Long story short is my brother is going down to San Francisco within a few days and I really want him to pickup for me a bottle of Montecristo 12 year old rum. He said he'll do it as long as I find out where to get it.

I've tried google and can't seem to find somewhere that sells it.

Does anyone who lives down there know where to pickup a bottle?

If yes, please let me know the name of the store, address, and rough cost of the bottle.

I tried it in Vegas recently at Casa Fuente and loved it ever since, but in Toronto Canada they don't sell it unless I order a case of it, which is way out of my price range.

Any help would be great.

Thanks.


----------



## Ironfreak (Apr 28, 2006)

Tell him to go to Beverages & More! They are all over the SF Bay Area..

Here's a link to their online store. He can even order online and pick up at a close-by store..

http://www.bevmo.com/productinfo.as...Ne=&No=&Ntt=Montecristo&Ntk=All&D=Montecristohttp://www.bevmo.com/productinfo.as...0&Ne=&No=&Ntt=Montecristo&Ntk=All&D=Montecris


----------



## Cigar Lover 101 (Mar 6, 2007)

Ironfreak said:


> Tell him to go to Beverages & More! They are all over the SF Bay Area..
> 
> Here's a link to their online store. He can even order online and pick up at a close-by store..
> 
> http://www.bevmo.com/productinfo.as...Ne=&No=&Ntt=Montecristo&Ntk=All&D=Montecristohttp://www.bevmo.com/productinfo.as...0&Ne=&No=&Ntt=Montecristo&Ntk=All&D=Montecris


Thanks. I'll check it out.


----------



## pnoon (Jun 8, 2005)

Ironfreak said:


> Tell him to go to Beverages & More! They are all over the SF Bay Area..
> 
> Here's a link to their online store. He can even order online and pick up at a close-by store..
> 
> http://www.bevmo.com/productinfo.as...Ne=&No=&Ntt=Montecristo&Ntk=All&D=Montecristohttp://www.bevmo.com/productinfo.as...0&Ne=&No=&Ntt=Montecristo&Ntk=All&D=Montecris


Unless he is driving, he won't be able to fly home with it.
Good call on BevMo tho. :tu


----------



## Ironfreak (Apr 28, 2006)

pnoon said:


> Unless he is driving, he won't be able to fly home with it.
> Good call on BevMo tho. :tu


Ya, I didn't think about that.. Those damn airlines rules on liquids..

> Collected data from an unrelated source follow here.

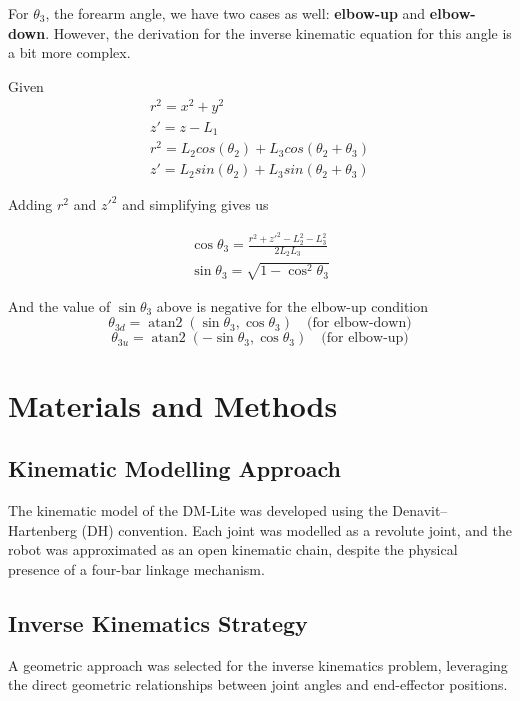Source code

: \documentclass[12pt,a4paper]{article}
\begin{document}
For $\theta_3$, the forearm angle, we have two cases as well: \textbf{elbow-up} and \textbf{elbow-down}. However, the derivation for the inverse kinematic equation for this angle is a bit more complex.

Given
\begin{align}
    r^2 = x^2 + y^2 \\
    z' = z - L_1 \\
    r^2 = L_2 cos(\theta_2) + L_3 cos(\theta_2 + \theta_3) \\
    z' = L_2 sin(\theta_2) + L_3 sin(\theta_2 + \theta_3)
\end{align}

Adding $r^2$ and $z'^2$ and simplifying gives us

\begin{align}
    \cos \theta_3 = \frac{r^2 + z'^2 - L_2^2 - L_3^2}{2L_2L_3} \\
    \sin \theta_3 = \sqrt{1 - \cos^2 \theta_3}
\end{align}

And the value of $\sin \theta_3$ above is negative for the elbow-up condition
\begin{equation}
    \theta_{3d} = \operatorname{atan2}(\sin \theta_3, \cos \theta_3) \quad \text{(for elbow-down)}
\end{equation}
\begin{equation}
    \theta_{3u} = \operatorname{atan2}(-\sin \theta_3, \cos \theta_3) \quad \text{(for elbow-up)}
\end{equation}

\section{Materials and Methods}

\subsection{Kinematic Modelling Approach}

The kinematic model of the DM-Lite was developed using the Denavit--Hartenberg (DH) convention. Each joint was
modelled as a revolute joint, and the robot was approximated as an open
kinematic chain, despite the physical presence of a four-bar linkage mechanism.

\subsection{Inverse Kinematics Strategy}
A geometric approach was selected for the inverse kinematics problem, leveraging 
the direct geometric relationships between joint angles and end-effector positions. 
\end{document}
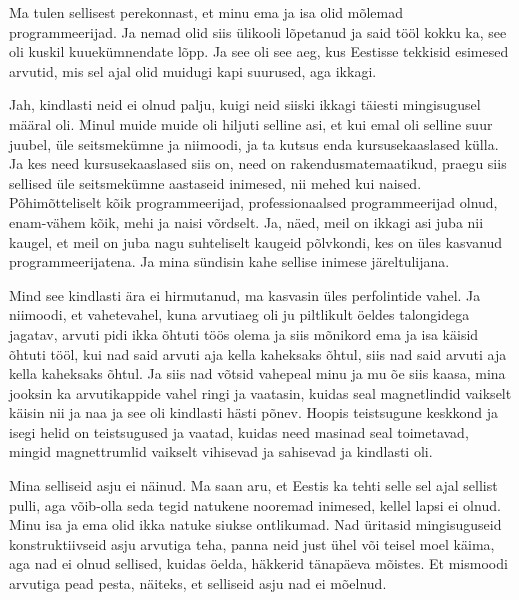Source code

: Ma tulen sellisest perekonnast, et minu ema ja isa olid mõlemad 
programmeerijad. Ja nemad olid siis ülikooli lõpetanud ja  said tööl kokku ka, 
see oli kuskil kuuekümnendate lõpp. Ja see oli see aeg, kus Eestisse tekkisid 
esimesed arvutid, mis sel ajal olid muidugi kapi suurused, aga ikkagi.


Jah, kindlasti neid ei olnud palju, kuigi neid siiski ikkagi täiesti 
mingisugusel määral oli. Minul muide muide oli hiljuti selline asi, et kui emal 
oli selline suur juubel, üle seitsmekümne ja niimoodi, ja ta kutsus enda 
kursusekaaslased külla. Ja kes need kursusekaaslased siis on, need on 
rakendusmatemaatikud, praegu siis sellised üle seitsmekümne aastaseid  
inimesed, nii mehed kui naised. Põhimõtteliselt kõik programmeerijad, 
professionaalsed programmeerijad olnud, enam-vähem kõik, mehi ja naisi 
võrdselt. Ja, näed, meil on ikkagi asi juba nii kaugel, et meil on juba nagu 
suhteliselt kaugeid põlvkondi, kes on üles kasvanud programmeerijatena. Ja mina 
sündisin kahe sellise inimese järeltulijana.


Mind see kindlasti ära ei hirmutanud, ma kasvasin üles perfolintide vahel. Ja 
niimoodi, et vahetevahel, kuna arvutiaeg oli ju piltlikult öeldes talongidega 
jagatav, arvuti pidi ikka õhtuti töös olema ja siis mõnikord  ema ja isa käisid 
õhtuti tööl, kui nad said arvuti aja kella kaheksaks õhtul, siis nad said 
arvuti aja kella kaheksaks õhtul. Ja siis nad võtsid vahepeal minu ja mu õe 
siis kaasa, mina jooksin ka arvutikappide vahel ringi ja vaatasin, kuidas seal 
magnetlindid vaikselt käisin nii ja naa ja see oli kindlasti hästi põnev. 
Hoopis teistsugune keskkond ja isegi helid on teistsugused ja vaatad, kuidas 
need masinad seal toimetavad, mingid magnettrumlid vaikselt vihisevad ja 
sahisevad ja kindlasti oli.


Mina selliseid asju ei näinud. Ma saan aru, et Eestis ka tehti selle sel ajal 
sellist  pulli, aga võib-olla  seda tegid natukene nooremad inimesed, kellel 
lapsi ei olnud. Minu isa ja ema olid ikka natuke siukse ontlikumad. Nad 
üritasid mingisuguseid konstruktiivseid asju arvutiga teha,  panna neid just 
ühel või teisel moel  käima, aga nad ei olnud sellised, kuidas öelda, häkkerid 
tänapäeva mõistes. Et  mismoodi arvutiga  pead pesta, näiteks, et selliseid 
asju nad ei mõelnud.

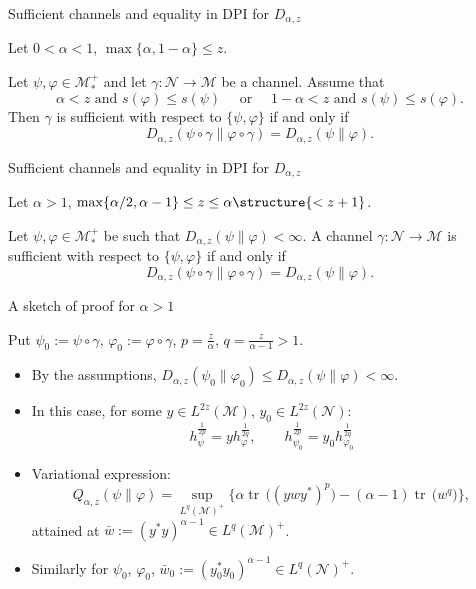 \documentclass[mathserif]{beamer}
\newcommand{\<}{\langle}
\renewcommand{\>}{\rangle}
\newcommand{\Tr}{\operatorname{tr}\,}
\newcommand{\Me}{\mathcal M}
\newcommand{\Ne}{\mathcal N}
\begin{document}
\begin{frame}{Sufficient channels and equality in DPI for $D_{\alpha,z}$}

Let $0<\alpha<1$, $\max\{\alpha,1-\alpha\}\le z$.

\bigskip

 Let $\psi,\varphi\in \Me_*^+$ and let $\gamma:\Ne\to\Me$ be a channel. Assume that
 \[
\alpha<z\text{ and } s(\varphi)\le s(\psi)\quad\text{ or }\quad 1-\alpha<z\text{ and }
s(\psi)\le s(\varphi).
 \]
Then $\gamma$ is sufficient with respect to $\{\psi,\varphi\}$ if and only if 
\[
D_{\alpha,z}(\psi\circ\gamma\|\varphi\circ\gamma)=D_{\alpha,z}(\psi\|\varphi).
\]


\end{frame}

\begin{frame}{Sufficient channels and equality in DPI for $D_{\alpha,z}$}

Let $\alpha>1$, $\max\{\alpha/2,\alpha-1\}\le z\le \alpha\structure{<z+1}$.

\bigskip

Let $\psi,\varphi\in \Me_*^+$ be such that $D_{\alpha,z}(\psi\|\varphi)<\infty$. A channel
$\gamma: \Ne\to \Me$ is sufficient with respect to $\{\psi,\varphi\}$ if and only if
\[
D_{\alpha,z}(\psi\circ\gamma\|\varphi\circ\gamma)=D_{\alpha,z}(\psi\|\varphi).
\]

\end{frame}


\begin{frame}{A sketch of proof for $\alpha>1$}

Put $\psi_0:=\psi\circ\gamma$, $\varphi_0:=\varphi\circ\gamma$, $p=\frac{z}{\alpha}$,
$q=\frac{z}{\alpha-1}>1$.
\medskip

\begin{itemize}
\item By the assumptions, $D_{\alpha,z}(\psi_0\|\varphi_0)\le
D_{\alpha,z}(\psi\|\varphi)<\infty$.
\item In this case, for some $y\in L^{2z}(\Me)$, $y_0\in L^{2z}(\Ne)$: 
\[
h_\psi^{\frac1{2p}}=yh_\varphi^{\frac1{2q}},\qquad
h_{\psi_0}^{\frac1{2p}}=y_0h_{\varphi_0}^{\frac1{2q}}
\]
\item Variational expression:
\[
Q_{\alpha,z}(\psi\|\varphi)=\sup_{L^q(\Me)^+}\bigl\{\alpha\Tr\bigl((ywy^*)^p\bigr)-(\alpha-1)\Tr\bigl(w^q\bigr)\bigr\},
\]
  attained at $\bar w:=(y^*y)^{\alpha-1}\in L^q(\Me)^+$.
\medskip 

\item Similarly for $\psi_0$, $\varphi_0$, $\bar w_0:=(y_0^*y_0)^{\alpha-1}\in
L^q(\Ne)^+$.
\end{itemize}


\end{frame}
\end{document}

Hmm.. I would assume he could pack/ship it back to Canada and hope it makes it through customs?


----------



## tsolomon (Feb 23, 2008)

pnoon said:


> Unless he is driving, he won't be able to fly home with it.
> Good call on BevMo tho. :tu


If you put it your checked baggage, you should be ok. You just can't carry it on unless you get it at the duty free shop.


----------



## EastBay (Jun 2, 2008)

Tell him to buy a styro shipper at BevMo, they are a few dollars, then he can check it with the luggage, the bottle will be safe and sound even if luggage is thrown against a wall.


----------



## Big Bluto (May 14, 2008)

I saw two bottles at the Bevmo in Colma which is not too far from SFO...


----------



## Mark C (Sep 19, 2007)

tsolomon said:


> If you put it your checked baggage, you should be ok. You just can't carry it on unless you get it at the duty free shop.


I've done this plenty of times, never had a problem.


----------



## Che (Dec 4, 2003)

@ BevMo In SF there is 1 bottle of 12 year old showing on the shelf at the Van Ness location, 2 @ the Geary Blvd. location and 2 @ the Bayshore Blvd location.

Checked, the bottle should be fine.


----------